Às vezes me pego sonhando acordada, imaginando como seria viver uma daquelas histórias arrebatadoras que encontro nos livros. Sabe aquelas onde o mundo parece parar por um segundo, e só o que existe é um olhar trocado entre dois desconhecidos que, de repente, sentem que se conhecem desde sempre? Ou aquelas cenas clichês, mas irresistíveis, em que alguém derruba seus livros no chão e, ao se abaixar para ajudar, encontra o amor da vida ali.

Fico pensando como seria ter o coração acelerado por um simples sorriso no meio da rua, sentir borboletas no estômago ao ouvir o nome de alguém, ou até viver uma reviravolta daquelas que mudam tudo, como se o universo finalmente decidisse conspirar a favor do amor.

Mas, infelizmente, nada disso jamais aconteceu comigo. Nenhum encontro digno de trilha sonora, nenhum esbarrão mágico, nenhuma troca de olhares em câmera lenta. Talvez o meu cupido esteja dormindo em serviço, profundamente, diga-se de passagem, ou talvez eu tenha mesmo um talento especial para atrair as histórias erradas.

De qualquer forma, sigo aqui, com os livros no colo, a cabeça nas nuvens e o coração aberto, esperando que, quem sabe um dia, a minha história comece. Nem que seja com um tropeço no metrô ou um pedido de café que venha errado.

— Outra vez sonhando acordada, Melinda? Quando vai aprender a parar de viver no mundo da lua e acordar para a realidade? — Assusto-me com Karen, filha da minha chefe, falando. Rapidamente, desencosto-me do balcão. — Volte ao trabalho.

Pego o tablet de anotações e vou atender às mesas sob a minuciosa supervisão de Karen.
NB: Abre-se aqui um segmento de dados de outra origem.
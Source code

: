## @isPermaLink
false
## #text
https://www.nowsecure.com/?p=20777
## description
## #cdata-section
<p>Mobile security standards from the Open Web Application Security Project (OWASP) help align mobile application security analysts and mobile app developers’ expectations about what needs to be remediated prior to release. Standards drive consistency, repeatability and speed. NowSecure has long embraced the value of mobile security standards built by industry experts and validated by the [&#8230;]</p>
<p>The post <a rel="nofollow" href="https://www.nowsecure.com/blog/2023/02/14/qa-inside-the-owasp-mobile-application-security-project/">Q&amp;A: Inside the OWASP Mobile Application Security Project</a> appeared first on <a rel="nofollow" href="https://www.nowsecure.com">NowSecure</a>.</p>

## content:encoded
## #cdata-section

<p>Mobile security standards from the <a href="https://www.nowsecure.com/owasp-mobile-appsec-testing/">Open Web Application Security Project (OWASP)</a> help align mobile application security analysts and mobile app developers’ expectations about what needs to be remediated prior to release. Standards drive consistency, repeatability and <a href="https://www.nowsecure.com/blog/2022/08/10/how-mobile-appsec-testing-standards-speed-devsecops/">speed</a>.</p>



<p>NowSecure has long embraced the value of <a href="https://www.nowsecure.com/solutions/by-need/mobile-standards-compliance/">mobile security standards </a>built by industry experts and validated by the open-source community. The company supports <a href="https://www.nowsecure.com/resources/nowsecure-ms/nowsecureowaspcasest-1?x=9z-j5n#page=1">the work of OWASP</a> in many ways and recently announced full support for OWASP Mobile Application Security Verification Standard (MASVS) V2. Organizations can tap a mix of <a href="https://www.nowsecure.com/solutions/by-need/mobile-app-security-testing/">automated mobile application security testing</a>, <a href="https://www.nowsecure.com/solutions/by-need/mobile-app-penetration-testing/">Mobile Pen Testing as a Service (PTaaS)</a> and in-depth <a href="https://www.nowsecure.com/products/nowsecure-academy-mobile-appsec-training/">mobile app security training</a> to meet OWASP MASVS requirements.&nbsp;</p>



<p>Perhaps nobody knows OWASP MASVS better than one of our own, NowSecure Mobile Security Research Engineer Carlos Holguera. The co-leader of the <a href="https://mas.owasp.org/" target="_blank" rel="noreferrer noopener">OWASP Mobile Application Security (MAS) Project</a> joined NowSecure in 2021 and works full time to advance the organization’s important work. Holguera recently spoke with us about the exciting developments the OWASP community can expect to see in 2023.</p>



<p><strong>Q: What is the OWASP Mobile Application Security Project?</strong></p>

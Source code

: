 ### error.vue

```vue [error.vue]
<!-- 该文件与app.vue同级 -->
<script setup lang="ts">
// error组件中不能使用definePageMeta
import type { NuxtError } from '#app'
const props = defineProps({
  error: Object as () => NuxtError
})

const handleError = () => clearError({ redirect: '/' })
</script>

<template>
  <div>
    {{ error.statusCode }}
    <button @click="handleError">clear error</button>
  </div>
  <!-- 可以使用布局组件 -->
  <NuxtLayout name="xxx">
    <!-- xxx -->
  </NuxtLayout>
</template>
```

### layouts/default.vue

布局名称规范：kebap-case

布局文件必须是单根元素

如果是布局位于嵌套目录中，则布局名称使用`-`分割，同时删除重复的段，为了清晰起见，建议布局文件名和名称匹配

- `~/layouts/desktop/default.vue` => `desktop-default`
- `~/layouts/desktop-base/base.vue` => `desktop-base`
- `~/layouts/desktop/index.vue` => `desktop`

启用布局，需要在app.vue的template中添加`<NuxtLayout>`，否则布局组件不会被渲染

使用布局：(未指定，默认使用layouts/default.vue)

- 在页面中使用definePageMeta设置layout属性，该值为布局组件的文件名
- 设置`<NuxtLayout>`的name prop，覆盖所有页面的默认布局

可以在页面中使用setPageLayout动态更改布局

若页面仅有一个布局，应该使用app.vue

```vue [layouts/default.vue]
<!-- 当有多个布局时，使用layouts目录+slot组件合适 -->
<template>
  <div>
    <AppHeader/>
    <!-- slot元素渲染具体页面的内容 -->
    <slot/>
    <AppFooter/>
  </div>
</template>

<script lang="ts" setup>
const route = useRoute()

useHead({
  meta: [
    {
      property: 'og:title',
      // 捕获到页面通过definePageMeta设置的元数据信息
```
Quando completei quinze anos, tive que começar a trabalhar. A minha mãe sempre deu o melhor de si para que eu não precisasse trabalhar, mas, como éramos somente nós duas, ela não conseguia arcar com as despesas da casa sozinha. Aos dezenove, tivemos que sair da nossa cidade natal para tentar conseguir uma vaga em um dos maiores hospitais de Londres, onde os recursos para o tratamento de câncer eram melhores.

— Tem cliente na mesa cinco, mel. — Isabelle diz ao passar por mim, indo em direção ao balcão.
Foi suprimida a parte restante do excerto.